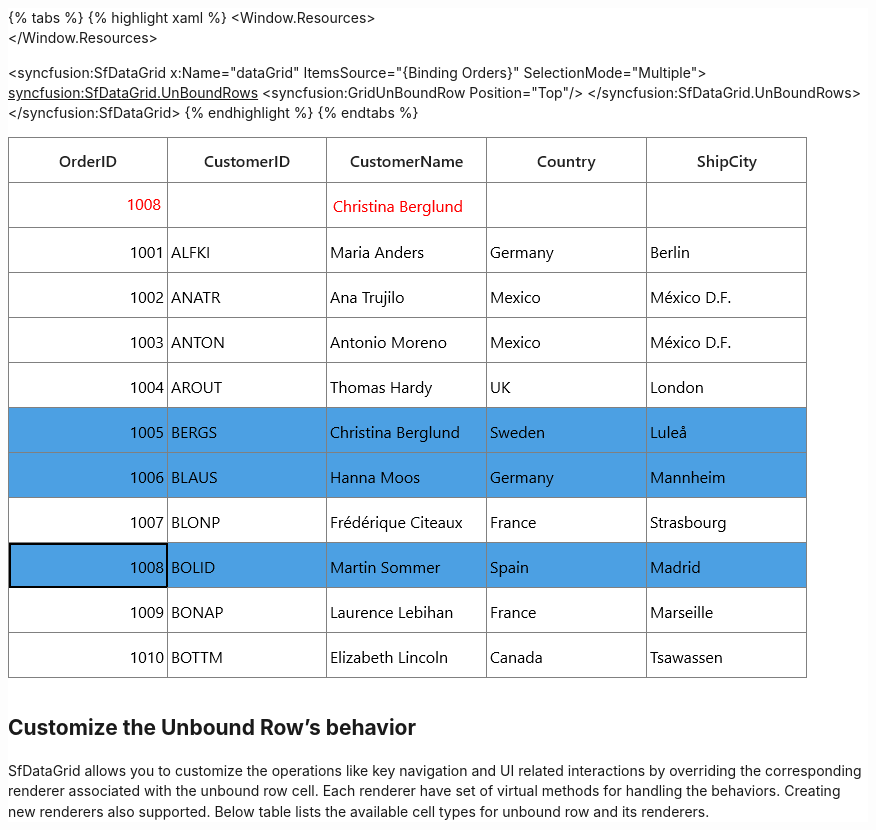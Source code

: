 {% tabs %}
{% highlight xaml %}
<Window.Resources>    
        <Style TargetType="syncfusion:GridUnBoundRowCell">
            <Setter Property="Foreground" Value="Red" />
        </Style>
</Window.Resources>

<syncfusion:SfDataGrid x:Name="dataGrid" 
                       ItemsSource="{Binding Orders}"
                       SelectionMode="Multiple">
    <syncfusion:SfDataGrid.UnBoundRows>
        <syncfusion:GridUnBoundRow  Position="Top"/>
    </syncfusion:SfDataGrid.UnBoundRows>                        
</syncfusion:SfDataGrid>
{% endhighlight %}
{% endtabs %}

![Unbound-Rows_img5](Unbound-Rows_images/Unbound-Rows_img5.png)

## Customize the Unbound Row’s behavior

SfDataGrid allows you to customize the operations like key navigation and UI related interactions by overriding the corresponding renderer associated with the unbound row cell.  Each renderer have set of virtual methods for handling the behaviors. Creating new renderers also supported.
Below table lists the available cell types for unbound row and its renderers.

Task prompt
Print the data exactly, from its first line to the line containing "<syncfusion:SfDataGrid.UnBoundRows>", both included. Omit the pictures.

Response to the exercise
Source code

: {% tabs %}
{% highlight xaml %}
<Window.Resources>    
        <Style TargetType="syncfusion:GridUnBoundRowCell">
            <Setter Property="Foreground" Value="Red" />
        </Style>
</Window.Resources>

<syncfusion:SfDataGrid x:Name="dataGrid" 
                       ItemsSource="{Binding Orders}"
                       SelectionMode="Multiple">
    <syncfusion:SfDataGrid.UnBoundRows>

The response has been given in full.